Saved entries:

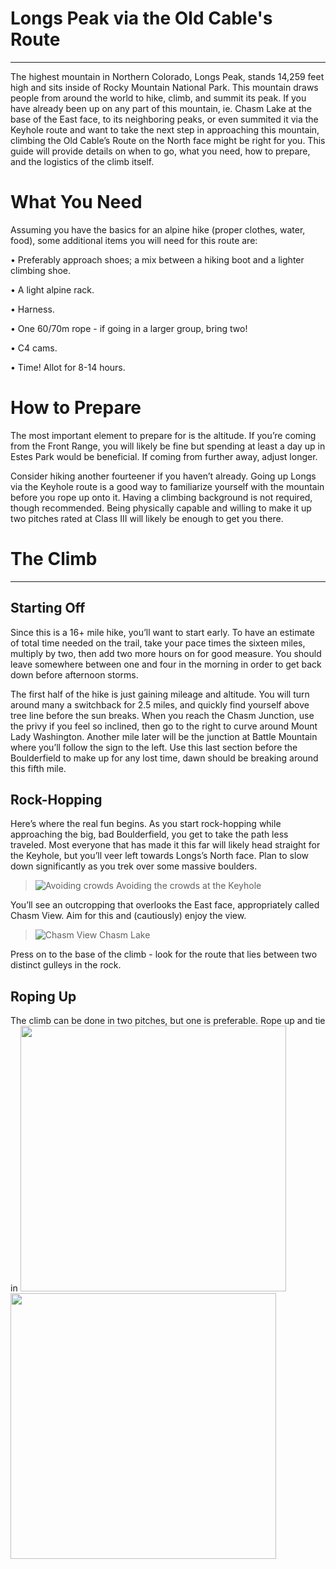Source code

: # Longs Peak via the Old Cable's Route 
***
The highest mountain in Northern Colorado, Longs Peak, stands 14,259 feet high and sits inside of Rocky Mountain National Park. This mountain draws people from around the world to hike, climb, and summit its peak. If you have already been up on any part of this mountain, ie. Chasm Lake at the base of the East face, to its neighboring peaks, or even summited it via the Keyhole route and want to take the next step in approaching this mountain, climbing the Old Cable’s Route on the North face might be right for you. This guide will provide details on when to go, what you need, how to prepare, and the logistics of the climb itself.

# What You Need 
Assuming you have the basics for an alpine hike (proper clothes, water, food), some additional items you will need for this route are:

•	Preferably approach shoes; a mix between a hiking boot and a lighter climbing shoe. 

•	A light alpine rack.

•	Harness.

•	One 60/70m rope - if going in a larger group, bring two!

•	C4 cams.

•	Time! Allot for 8-14 hours.

# How to Prepare 
The most important element to prepare for is the altitude. If you’re coming from the Front Range, you will likely be fine but spending at least a day up in Estes Park would be beneficial. If coming from further away, adjust longer. 

Consider hiking another fourteener if you haven’t already. Going up Longs via the Keyhole route is a good way to familiarize yourself with the mountain before you rope up onto it. Having a climbing background is not required, though recommended. Being physically capable and willing to make it up two pitches rated at Class III will likely be enough to get you there. 

# The Climb
***
## Starting Off
Since this is a 16+ mile hike, you’ll want to start early. To have an estimate of total time needed on the trail, take your pace times the sixteen miles, multiply by two, then add two more hours on for good measure. You should leave somewhere between one and four in the morning in order to get back down before afternoon storms. 

The first half of the hike is just gaining mileage and altitude. You will turn around many a switchback for 2.5 miles, and quickly find yourself above tree line before the sun breaks. When you reach the Chasm Junction, use the privy if you feel so inclined, then go to the right to curve around Mount Lady Washington. Another mile later will be the junction at Battle Mountain where you’ll follow the sign to the left. Use this last section before the Boulderfield to make up for any lost time, dawn should be breaking around this fifth mile. 

## Rock-Hopping 
Here’s where the real fun begins. As you start rock-hopping while approaching the big, bad Boulderfield, you get to take the path less traveled. Most everyone that has made it this far will likely head straight for the Keyhole, but you’ll veer left towards Longs’s North face. Plan to slow down significantly as you trek over some massive boulders. 
>![Avoiding crowds](https://github.com/michaelaferguson/instructional-project-/blob/master/IMG_0620.jpg)
Avoiding the crowds at the Keyhole

You’ll see an outcropping that overlooks the East face, appropriately called Chasm View. Aim for this and (cautiously) enjoy the view.
>![Chasm View](https://github.com/michaelaferguson/instructional-project-/blob/master/IMG_0653.jpg)
Chasm Lake 

Press on to the base of the climb - look for the route that lies between two distinct gulleys in the rock.

## Roping Up
The climb can be done in two pitches, but one is preferable. Rope up and tie in
<img src="https://github.com/michaelaferguson/instructional-project-/blob/master/IMG_0657.jpg" width="425"/> <img src="https://github.com/michaelaferguson/instructional-project-/blob/master/IMG_0659.jpg" width="425"/> 
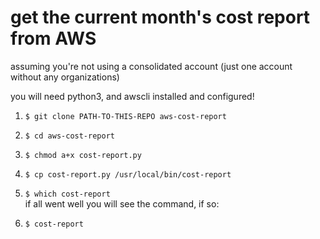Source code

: # get the current month's cost report from AWS  
  
assuming you're not using a consolidated account (just one account without any organizations)
  
you will need python3, and awscli installed and configured!    
  
1. `$ git clone PATH-TO-THIS-REPO aws-cost-report`  
  
2. `$ cd aws-cost-report`   
  
3. `$ chmod a+x cost-report.py`  
  
4. `$ cp cost-report.py /usr/local/bin/cost-report`  

5. `$ which cost-report`  
if all went well you will see the command, if so:  
  
6. `$ cost-report`
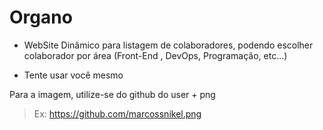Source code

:# Organo

- WebSite Dinâmico para listagem de colaboradores, podendo escolher colaborador por área (Front-End , DevOps, Programação, etc...)

- Tente usar você mesmo

Para a imagem, utilize-se do github do user + png
> Ex: https://github.com/marcossnikel.png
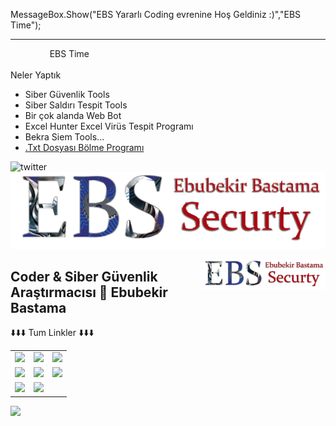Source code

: MessageBox.Show("EBS Yararlı Coding evrenine Hoş Geldiniz :)","EBS Time");
<hr>
<marquee direction=right>EBS Time</marquee>
<p>Neler Yaptık <p/>
<ul class="container float">
  <li class="item float-item">Siber Güvenlik Tools</li>
  <li class="item float-item">Siber Saldırı Tespit Tools</li>
  <li class="item float-item">Bir çok alanda Web Bot</li>
  <li class="item float-item">Excel Hunter Excel Virüs Tespit Programı</li>
  <li class="item float-item">Bekra Siem Tools...</li>
  <li class="item float-item"><a href="https://github.com/ebubekirbastama/TexttxtDosyasi-Bolme-Programi">.Txt  Dosyası Bölme Programı</a> </li>
</ul>

![twitter](https://user-images.githubusercontent.com/12575603/137198748-316f90dc-27e2-48c8-899e-46a5da82b136.png)
![twitter](https://raw.githubusercontent.com/ebubekirbastama/ebubekirbastama/main/linkedin.png)

<img align="right" alt="avatar" width="200" src="https://raw.githubusercontent.com/ebubekirbastama/ebubekirbastama/main/linkedin.png"> 



## Coder & Siber Güvenlik Araştırmacısı 👋  Ebubekir Bastama



<table class="center">
<tr> 
          ⬇️⬇️⬇️ Tum Linkler ⬇️⬇️⬇️
 </tr>
<tr>
  <td><a href="[https://youtube.com/candeger](https://www.youtube.com/@ebubekiryazilim)">
<img src="https://img.shields.io/badge/YouTube-FF0000?style=for-the-badge&logo=youtube&logoColor=white">
</a> 
<td><a href="https://twitch.tv/ebubekirbastama">
<img src="https://img.shields.io/badge/Twitch-9146FF?style=for-the-badge&logo=twitch&logoColor=white">
</a>
<td><a href="https://www.ebubekirbastama.com">
<img src="https://img.shields.io/badge/Discord-7289DA?style=for-the-badge&logo=discord&logoColor=white">
  </a> </tr>
  <tr>
<td><a href="https://instagram.com/ebubekirbastama">
<img src="https://img.shields.io/badge/Instagram-E4405F?style=for-the-badge&logo=instagram&logoColor=white">
</a> 
<td><a href="https://twitter.com/ebubekirstt">
<img src="https://img.shields.io/badge/Twitter-1DA1F2?style=for-the-badge&logo=twitter&logoColor=white">
</a>
<td><a href="https://github.com/ebubekirbastama">
<img src="https://img.shields.io/badge/GitHub-100000?style=for-the-badge&logo=github&logoColor=white">
  </a> </tr>
  <tr>
<td><a href="https://www.linkedin.com/in/ebubekirbastama/">
<img src="https://img.shields.io/badge/LinkedIn-0077B5?style=for-the-badge&logo=linkedin&logoColor=white">
</a> 
<td><a href="mailto:candeger@creatorstation.com">
<img src="https://img.shields.io/badge/Gmail-D14836?style=for-the-badge&logo=gmail&logoColor=white">
</a>
<td>
  </tr>
</table>



<img align="left" src="https://github-readme-stats.vercel.app/api?username=ebubekirbastama&theme=blue-green">

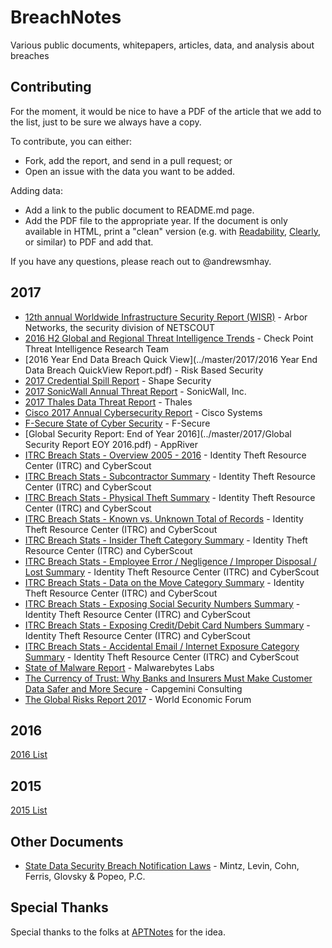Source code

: # BreachNotes
Various public documents, whitepapers, articles, data, and analysis about breaches

## Contributing
For the moment, it would be nice to have a PDF of the article that we add to the list, just to be sure we always have a copy.

To contribute, you can either:
* Fork, add the report, and send in a pull request; or
* Open an issue with the data you want to be added.

Adding data:
* Add a link to the public document to README.md page.
* Add the PDF file to the appropriate year. If the document is only available in HTML, print a "clean" version (e.g. with [Readability](https://readability.com/), [Clearly](https://evernote.com/clearly/), or similar) to PDF and add that.

If you have any questions, please reach out to @andrewsmhay.

## 2017

* [12th annual Worldwide Infrastructure Security Report (WISR)](../master/2017/12th_Worldwide_Infrastructure_Security_Report.pdf.pdf) - Arbor Networks, the security division of NETSCOUT
* [2016 H2 Global and Regional Threat Intelligence Trends](../master/2017/H2_SummaryRegions_Report_170213_A.cleaned.pdf) - Check Point Threat Intelligence Research Team
* [2016 Year End Data Breach Quick View](../master/2017/2016 Year End Data Breach QuickView Report.pdf) - Risk Based Security
* [2017 Credential Spill Report](../master/2017/Shape-2017-Credential-Spill-Report.pdf) - Shape Security
* [2017 SonicWall Annual Threat Report](../master/2017/2017-sonicwall-annual-threat-report-white-paper-24934.pdf) - SonicWall, Inc.
* [2017 Thales Data Threat Report](../master/2017/Thales_2017_Data_Threat_Report-Global_Edition.pdf) - Thales
* [Cisco 2017 Annual Cybersecurity Report](../master/2017/Cisco_Annual_Cybersecurity_Report_2017.pdf) - Cisco Systems
* [F-Secure State of Cyber Security](../master/2017/cyber-security-report-2017.pdf) - F-Secure
* [Global Security Report: End of Year 2016](../master/2017/Global Security Report EOY 2016.pdf) - AppRiver
* [ITRC Breach Stats - Overview 2005 - 2016](../master/2017/Overview2005-2016Final.pdf) - Identity Theft Resource Center (ITRC) and CyberScout
* [ITRC Breach Stats - Subcontractor Summary](../master/2017/ITRCBreachStatsSubcontractorSummary2016.pdf) - Identity Theft Resource Center (ITRC) and CyberScout
* [ITRC Breach Stats - Physical Theft Summary](../master/2017/ITRCBreachStatsPhysicalTheftSummary2016.pdf) - Identity Theft Resource Center (ITRC) and CyberScout
* [ITRC Breach Stats - Known vs. Unknown Total of Records](../master/2017/ITRCBreachStatsKnownvsUnknownRecordsSummary2016.pdf) - Identity Theft Resource Center (ITRC) and CyberScout
* [ITRC Breach Stats - Insider Theft Category Summary](../master/2017/ITRCBreachStatsInsiderTheftSummary2016.pdf) - Identity Theft Resource Center (ITRC) and CyberScout
* [ITRC Breach Stats - Employee Error / Negligence / Improper Disposal / Lost Summary](../master/2017/ITRCBreachStatsEmployeeErrorNegligenceSummary2016.pdf) - Identity Theft Resource Center (ITRC) and CyberScout
* [ITRC Breach Stats - Data on the Move Category Summary](../master/2017/ITRCBreachStatsDataOnTheMoveSummary2016.pdf) - Identity Theft Resource Center (ITRC) and CyberScout
* [ITRC Breach Stats - Exposing Social Security Numbers Summary](../master/2017/ITRCBreachStatsBreachExposingSSNSummary2016.pdf) - Identity Theft Resource Center (ITRC) and CyberScout
* [ITRC Breach Stats - Exposing Credit/Debit Card Numbers Summary](../master/2017/ITRCBreachStatsBreachExposingCC_DCSummary2016.pdf) - Identity Theft Resource Center (ITRC) and CyberScout
* [ITRC Breach Stats - Accidental Email / Internet Exposure Category Summary](../master/2017/ITRCBreachStatsAccidentalExposureSummary2016.pdf) - Identity Theft Resource Center (ITRC) and CyberScout
* [State of Malware Report](../master/2017/stateofmalware.pdf) - Malwarebytes Labs
* [The Currency of Trust: Why Banks and Insurers Must Make Customer Data Safer and More Secure](../master/2017/GRR17_Report_web.pdf) - Capgemini Consulting
* [The Global Risks Report 2017](../master/2017/GRR17_Report_web.pdf) - World Economic Forum

## 2016
[2016 List](https://github.com/andrewsmhay/BreachNotes/tree/master/2016/README.md)

## 2015
[2015 List](https://github.com/andrewsmhay/BreachNotes/tree/master/2015/README.md)

## Other Documents
* [State Data Security Breach Notification Laws](../master/2016/state_data_breach_matrix_Sep_2016.pdf) - Mintz, Levin, Cohn, Ferris, Glovsky & Popeo, P.C.

## Special Thanks
Special thanks to the folks at [APTNotes](https://github.com/kbandla/APTnotes) for the idea.
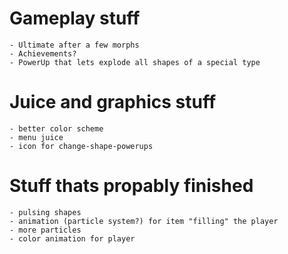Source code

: 
# Gameplay stuff
    - Ultimate after a few morphs
    - Achievements?
    - PowerUp that lets explode all shapes of a special type

# Juice and graphics stuff
    - better color scheme
    - menu juice
    - icon for change-shape-powerups


# Stuff thats propably finished
    - pulsing shapes
    - animation (particle system?) for item "filling" the player
    - more particles
    - color animation for player
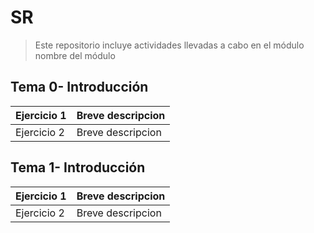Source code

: # SR
> Este repositorio incluye actividades llevadas a cabo en el módulo nombre del módulo
## Tema 0- Introducción
| Ejercicio 1 | Breve descripcion |
| ----------- | ----------------- |
| Ejercicio 2 | Breve descripcion |

## Tema 1- Introducción
| Ejercicio 1 | Breve descripcion |
| ----------- | ----------------- |
| Ejercicio 2 | Breve descripcion |
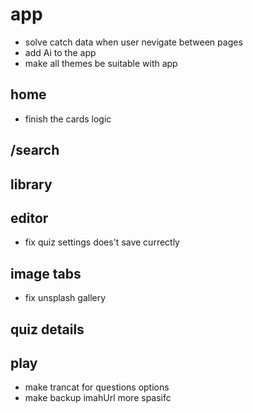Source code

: # app

- solve catch data when user nevigate between pages
- add Ai to the app
- make all themes be suitable with app

## home

- finish the cards logic

## /search

## library

## editor

- fix quiz settings does't save currectly

## image tabs

- fix unsplash gallery

## quiz details

## play

- make trancat for questions options
- make backup imahUrl more spasifc
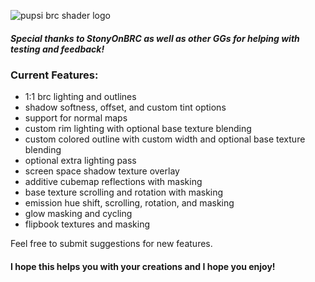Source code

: ![pupsi brc shader logo](https://i.ibb.co/w4zTZtq/pupsibrcshaderlogo.png "pupsi brc shader logo")

##### Special thanks to StonyOnBRC as well as other GGs for helping with testing and feedback!

### Current Features:
- 1:1 brc lighting and outlines
- shadow softness, offset, and custom tint options
- support for normal maps
- custom rim lighting with optional base texture blending
- custom colored outline with custom width and optional base texture blending
- optional extra lighting pass
- screen space shadow texture overlay
- additive cubemap reflections with masking
- base texture scrolling and rotation with masking
- emission hue shift, scrolling, rotation, and masking
- glow masking and cycling
- flipbook textures and masking

Feel free to submit suggestions for new features.

#### I hope this helps you with your creations and I hope you enjoy!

Exercise
The lines above, starting at the one with "Various public documents, whitepapers, articles, data, and" and ending at the one with "- SonicWall, Inc.", are the only ones to return, exactly as written.

Response to this task
Various public documents, whitepapers, articles, data, and analysis about breaches

## Contributing
For the moment, it would be nice to have a PDF of the article that we add to the list, just to be sure we always have a copy.

To contribute, you can either:
* Fork, add the report, and send in a pull request; or
* Open an issue with the data you want to be added.

Adding data:
* Add a link to the public document to README.md page.
* Add the PDF file to the appropriate year. If the document is only available in HTML, print a "clean" version (e.g. with [Readability](https://readability.com/), [Clearly](https://evernote.com/clearly/), or similar) to PDF and add that.

If you have any questions, please reach out to @andrewsmhay.

## 2017

* [12th annual Worldwide Infrastructure Security Report (WISR)](../master/2017/12th_Worldwide_Infrastructure_Security_Report.pdf.pdf) - Arbor Networks, the security division of NETSCOUT
* [2016 H2 Global and Regional Threat Intelligence Trends](../master/2017/H2_SummaryRegions_Report_170213_A.cleaned.pdf) - Check Point Threat Intelligence Research Team
* [2016 Year End Data Breach Quick View](../master/2017/2016 Year End Data Breach QuickView Report.pdf) - Risk Based Security
* [2017 Credential Spill Report](../master/2017/Shape-2017-Credential-Spill-Report.pdf) - Shape Security
* [2017 SonicWall Annual Threat Report](../master/2017/2017-sonicwall-annual-threat-report-white-paper-24934.pdf) - SonicWall, Inc.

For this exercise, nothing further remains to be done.